Russian historian Alexander Nikolaevich Bokhanov (1944-2019) summed up Nicholas II’s diaries, when he wrote the following:

“For more than 36 years, Nicholas Alexandrovich wrote a few sentences every evening in his diary. After the fall of the monarchy, both scholars and laymen began to study his diaries, interested to learn what kind of man and monarch he was. Sadly, the crushing majority of them stuck with a negative assessment of Nicholas II.

“Their conclusions, however, were based on his diaries, which in all fairness do not offer any broad historical conclusions. Nevertheless they have been made and continue to be made to the present day. In actuality, Nicholas II’s diaries are often nothing more than a daily list of meetings and events which allow one, fully and accurately, to establish only two biographical aspects about him: where he was and whom he dealt with.

“In his daily entries, he names more than a thousand people who lived both within the Russian Empire and abroad, including his family and relatives, figures from his inner circle, courtiers, statesmen, representatives of the world of culture and science, and even just casual acquaintances or ordinary people, who merely attracted the Sovereign’s attention.

“His diaries are a completely personal and official document reflecting the daily events, nothing more. His diary entries rarely reflect any emotion, and with the passage of time they disappear almost completely. Any kind of political judgement or evaluation are extremely rare.

“In keeping a diary, Nicholas II was not thinking about leaving a historical testimony for his descendants. He never would have imagined that his daily, terse, personal remarks would be studied for political purposes.
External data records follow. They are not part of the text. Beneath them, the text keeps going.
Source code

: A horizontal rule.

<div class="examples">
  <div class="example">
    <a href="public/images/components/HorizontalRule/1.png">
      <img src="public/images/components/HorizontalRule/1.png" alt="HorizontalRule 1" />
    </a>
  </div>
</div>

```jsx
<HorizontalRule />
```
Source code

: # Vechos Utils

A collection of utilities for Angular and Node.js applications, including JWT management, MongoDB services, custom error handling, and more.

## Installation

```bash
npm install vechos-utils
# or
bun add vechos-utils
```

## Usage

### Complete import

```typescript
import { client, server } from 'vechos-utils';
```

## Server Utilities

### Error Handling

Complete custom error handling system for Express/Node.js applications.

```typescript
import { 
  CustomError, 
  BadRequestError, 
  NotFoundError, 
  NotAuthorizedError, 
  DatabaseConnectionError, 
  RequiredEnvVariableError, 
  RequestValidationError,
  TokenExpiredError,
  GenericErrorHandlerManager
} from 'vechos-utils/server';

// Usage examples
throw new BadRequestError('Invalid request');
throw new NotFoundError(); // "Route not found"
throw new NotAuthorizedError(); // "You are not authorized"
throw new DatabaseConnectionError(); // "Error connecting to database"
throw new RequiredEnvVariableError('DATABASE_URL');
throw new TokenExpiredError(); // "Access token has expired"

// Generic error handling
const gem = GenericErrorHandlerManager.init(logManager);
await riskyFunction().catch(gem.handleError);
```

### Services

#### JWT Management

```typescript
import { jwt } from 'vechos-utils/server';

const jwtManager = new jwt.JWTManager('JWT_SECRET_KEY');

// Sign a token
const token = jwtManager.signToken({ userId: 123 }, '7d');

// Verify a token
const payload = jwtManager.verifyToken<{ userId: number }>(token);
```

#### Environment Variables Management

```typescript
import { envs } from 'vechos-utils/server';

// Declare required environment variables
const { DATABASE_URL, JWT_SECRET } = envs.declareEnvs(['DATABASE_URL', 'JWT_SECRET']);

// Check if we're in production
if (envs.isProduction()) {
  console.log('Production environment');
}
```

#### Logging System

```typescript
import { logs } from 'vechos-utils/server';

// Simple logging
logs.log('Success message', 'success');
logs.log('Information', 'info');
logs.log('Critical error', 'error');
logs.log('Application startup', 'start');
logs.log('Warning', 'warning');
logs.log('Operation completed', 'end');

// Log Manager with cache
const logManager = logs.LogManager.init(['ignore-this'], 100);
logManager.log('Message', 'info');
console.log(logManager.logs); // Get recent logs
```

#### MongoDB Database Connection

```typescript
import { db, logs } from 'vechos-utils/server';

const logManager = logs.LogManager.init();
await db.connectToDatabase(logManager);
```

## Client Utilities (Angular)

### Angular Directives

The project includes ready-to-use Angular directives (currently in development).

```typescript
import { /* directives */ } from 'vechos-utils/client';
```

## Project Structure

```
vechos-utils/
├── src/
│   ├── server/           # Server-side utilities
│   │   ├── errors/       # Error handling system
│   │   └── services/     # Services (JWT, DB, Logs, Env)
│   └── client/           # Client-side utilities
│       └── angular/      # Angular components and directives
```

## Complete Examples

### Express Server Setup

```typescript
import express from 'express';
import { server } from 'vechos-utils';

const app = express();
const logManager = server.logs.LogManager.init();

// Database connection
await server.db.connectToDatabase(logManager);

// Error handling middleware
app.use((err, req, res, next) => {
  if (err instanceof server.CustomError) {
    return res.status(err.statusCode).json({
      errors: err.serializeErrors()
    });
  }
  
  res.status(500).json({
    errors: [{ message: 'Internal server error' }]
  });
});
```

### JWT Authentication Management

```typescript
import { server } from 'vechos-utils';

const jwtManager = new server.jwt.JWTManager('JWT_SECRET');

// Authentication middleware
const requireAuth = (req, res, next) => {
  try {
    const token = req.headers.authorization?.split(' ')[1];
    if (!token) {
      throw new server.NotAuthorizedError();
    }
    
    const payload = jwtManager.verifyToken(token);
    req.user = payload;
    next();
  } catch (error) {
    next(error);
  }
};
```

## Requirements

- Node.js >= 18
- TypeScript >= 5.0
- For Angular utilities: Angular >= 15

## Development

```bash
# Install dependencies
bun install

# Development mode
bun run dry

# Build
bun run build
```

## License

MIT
Only during the last months of his life, finding himself in the degrading position of a prisoner, did he record on paper his pain for the fate of his dearly beloved Russia.”

The Дневники императора Николая II. 1894-1918 / Diaries of Emperor Nicholas II. 1894-1918., were published in a handsome 2-volume set in 2011. Volume 1. 1894-1904 (1,101 pg); Volume 2. 1905-1918. Part 1. 1905-1913 (824 pg); and Part 2. 1914-1918 (784 pg). Edited by Sergei Vladimirovich Mironenko, Director of the State Archive of the Russian Federation (GARF). Available in Russian ONLY!